* [Task prompt]: Wherever "ArtBook" turns up in the entries, copy out the line that holds it.

* [Records supplied]:
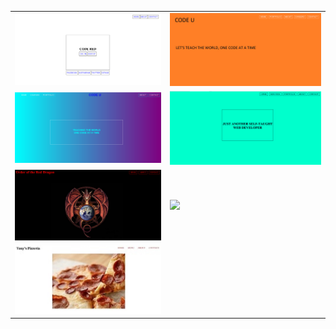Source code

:<table>
  <tr>
    <td><img src = "site1.png"></td>
    <td><img src = "site2.png"></td>
  </tr>
  <tr>
    <td><img src = "site3.png"></td>
    <td><img src = "site4.png"></td>
  </tr>
  <tr>
    <td><img src = "site5.png"></td>
    <td><img src = "site6.png"></td>
  </tr>
  <tr>
    <td><img src = "site7.jpg"></td> 
  </tr>
</table>

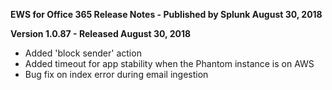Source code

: **EWS for Office 365 Release Notes - Published by Splunk August 30, 2018**


**Version 1.0.87 - Released August 30, 2018**

* Added 'block sender' action
* Added timeout for app stability when the Phantom instance is on AWS
* Bug fix on index error during email ingestion

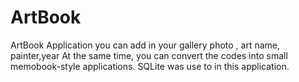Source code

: # ArtBook
ArtBook Application you can add in your gallery photo , art name, painter,year
At the same time, you can convert the codes into small memobook-style applications.
SQLite was use to in this application.
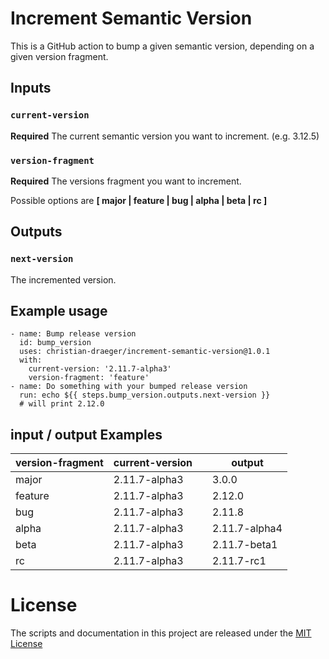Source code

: # Increment Semantic Version

This is a GitHub action to bump a given semantic version, depending on a given version fragment.

## Inputs

### `current-version`

**Required** The current semantic version you want to increment. (e.g. 3.12.5)

### `version-fragment`

**Required** The versions fragment you want to increment.

Possible options are **[ major | feature | bug | alpha | beta | rc ]**

## Outputs

### `next-version`

The incremented version.

## Example usage

    - name: Bump release version
      id: bump_version
      uses: christian-draeger/increment-semantic-version@1.0.1
      with:
        current-version: '2.11.7-alpha3'
        version-fragment: 'feature'
    - name: Do something with your bumped release version
      run: echo ${{ steps.bump_version.outputs.next-version }}
      # will print 2.12.0
      
## input / output Examples

| version-fragment | current-version |   | output        |
| ---------------- | --------------- | - | ------------- |
| major            | 2.11.7-alpha3   |   | 3.0.0         |
| feature          | 2.11.7-alpha3   |   | 2.12.0        |
| bug              | 2.11.7-alpha3   |   | 2.11.8        |
| alpha            | 2.11.7-alpha3   |   | 2.11.7-alpha4 |
| beta             | 2.11.7-alpha3   |   | 2.11.7-beta1  |
| rc               | 2.11.7-alpha3   |   | 2.11.7-rc1    |

# License
The scripts and documentation in this project are released under the [MIT License](LICENSE)
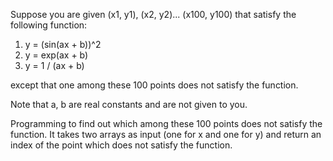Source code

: Suppose you are given (x1, y1), (x2, y2)... (x100, y100) that satisfy the following function: 
<br/>
1. y = (sin(ax + b))^2 <br/> 
2. y = exp(ax + b) <br/>
3. y = 1 / (ax + b) <br/>

except that one among these 100 points does not satisfy the function.

Note that a, b are real constants and are not given to you.

Programming to find out which among these 100 points does not satisfy the function.
It takes two arrays as input (one for x and one for y) and return an index of the point which does not satisfy the function.
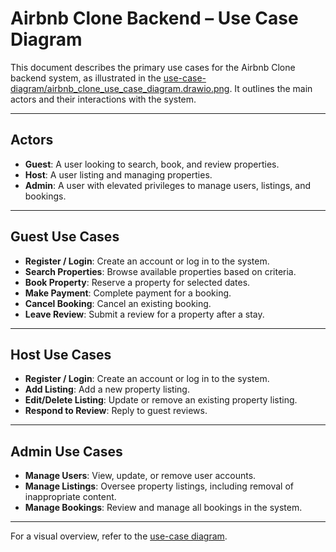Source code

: # Airbnb Clone Backend – Use Case Diagram

This document describes the primary use cases for the Airbnb Clone backend system, as illustrated in the [use-case-diagram/airbnb_clone_use_case_diagram.drawio.png](use-case-diagram/airbnb_clone_use_case_diagram.drawio.png). It outlines the main actors and their interactions with the system.

---

## Actors

- **Guest**: A user looking to search, book, and review properties.
- **Host**: A user listing and managing properties.
- **Admin**: A user with elevated privileges to manage users, listings, and bookings.

---

## Guest Use Cases

- **Register / Login**: Create an account or log in to the system.
- **Search Properties**: Browse available properties based on criteria.
- **Book Property**: Reserve a property for selected dates.
- **Make Payment**: Complete payment for a booking.
- **Cancel Booking**: Cancel an existing booking.
- **Leave Review**: Submit a review for a property after a stay.

---

## Host Use Cases

- **Register / Login**: Create an account or log in to the system.
- **Add Listing**: Add a new property listing.
- **Edit/Delete Listing**: Update or remove an existing property listing.
- **Respond to Review**: Reply to guest reviews.

---

## Admin Use Cases

- **Manage Users**: View, update, or remove user accounts.
- **Manage Listings**: Oversee property listings, including removal of inappropriate content.
- **Manage Bookings**: Review and manage all bookings in the system.

---

For a visual overview, refer to the [use-case diagram](use-case-diagram/airbnb_clone_use_case_diagram.drawio.png).

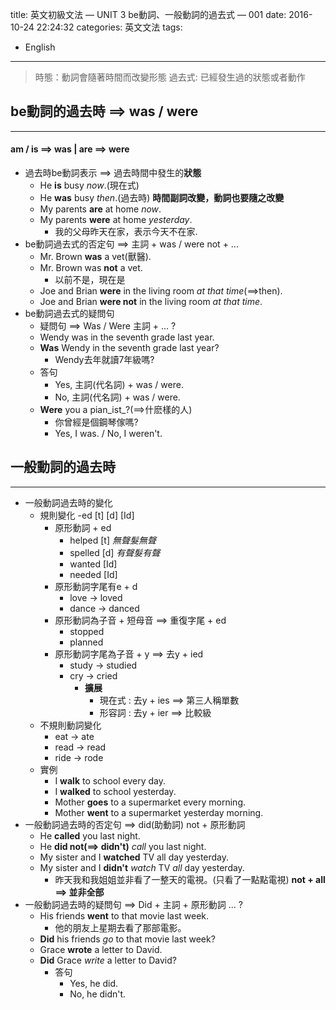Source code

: title: 英文初級文法 — UNIT 3 be動詞、一般動詞的過去式 — 001 
date: 2016-10-24 22:24:32
categories: 英文文法 
tags:
- English 

---
> 時態：動詞會隨著時間而改變形態
> 過去式: 已經發生過的狀態或者動作 

<!--more-->

## be動詞的過去時 ==> was / were
---

#### am / is ==> was | are ==> were
- 過去時be動詞表示 ==> 過去時間中發生的**狀態** 
    - He **is** busy _now_.(現在式)
    - He **was** busy _then_.(過去時)
     **時間副詞改變，動詞也要隨之改變**
    - My parents **are** at home _now_.
    - My parents **were** at home _yesterday_.
        - 我的父母昨天在家，表示今天不在家.
- be動詞過去式的否定句 ==> 主詞 + was / were not + ...
    - Mr. Brown **was** a vet(獸醫). 
    - Mr. Brown was **not** a vet.
        - 以前不是，現在是
    - Joe and Brian **were** in the living room _at that time_(==>then).
    - Joe and Brian **were not** in the living room _at that time_.
- be動詞過去式的疑問句 
    - 疑問句 ==> Was / Were 主詞 + ... ?
    - Wendy was in the seventh grade last year.
    - **Was** Wendy in the seventh grade last year?
        - Wendy去年就讀7年級嗎?
    - 答句
        - Yes, 主詞(代名詞) + was / were.
        - No, 主詞(代名詞) + was / were.
    - **Were** you a pian_ist_?(==>什麽樣的人)
        - 你曾經是個鋼琴傢嗎?
        - Yes, I was. / No, I weren't.

## 一般動詞的過去時
---

- 一般動詞過去時的變化
    - 規則變化 -ed [t] [d] [Id]
        - 原形動詞 + ed
            - helped [t] _無聲髮無聲_
            - spelled [d] _有聲髮有聲_
            - wanted [Id]
            - needed [Id] 
        - 原形動詞字尾有e + d
            - love -> loved
            - dance -> danced
        - 原形動詞為子音 + 短母音 ==> 重復字尾 + ed
            - stopped
            - planned
        - 原形動詞字尾為子音 + y ==> 去y + ied
            - study -> studied
            - cry -> cried
                - **擴展**
                    - 現在式 : 去y + ies ==> 第三人稱單數
                    - 形容詞 : 去y + ier ==> 比較級
    - 不規則動詞變化
        - eat -> ate
        - read -> read
        - ride -> rode
    - 實例 
        - I **walk** to school every day.
        - I **walked** to school yesterday.
        - Mother **goes** to a supermarket every morning. 
        - Mother **went** to a supermarket yesterday morning.
- 一般動詞過去時的否定句 ==> did(助動詞) not + 原形動詞
    - He **called** you last night.
    - He **did not(==> didn't)** _call_ you last night.
    - My sister and I **watched** TV all day yesterday.
    - My sister and I **didn't** _watch_ TV _all_ day yesterday.
        - 昨天我和我姐姐並非看了一整天的電視。(只看了一點點電視)
          **not + all ==> 並非全部**
- 一般動詞過去時的疑問句 ==> Did + 主詞 + 原形動詞 ... ?
    - His friends **went** to that movie last week.
        - 他的朋友上星期去看了那部電影。
    - **Did** his friends _go_ to that movie last week?
    - Grace **wrote** a letter to David.
    - **Did** Grace _write_ a letter to David?
        - 答句
            - Yes, he did.
            - No, he didn't.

* [Answer area]:
: # ArtBook
ArtBook Application you can add in your gallery photo , art name, painter,year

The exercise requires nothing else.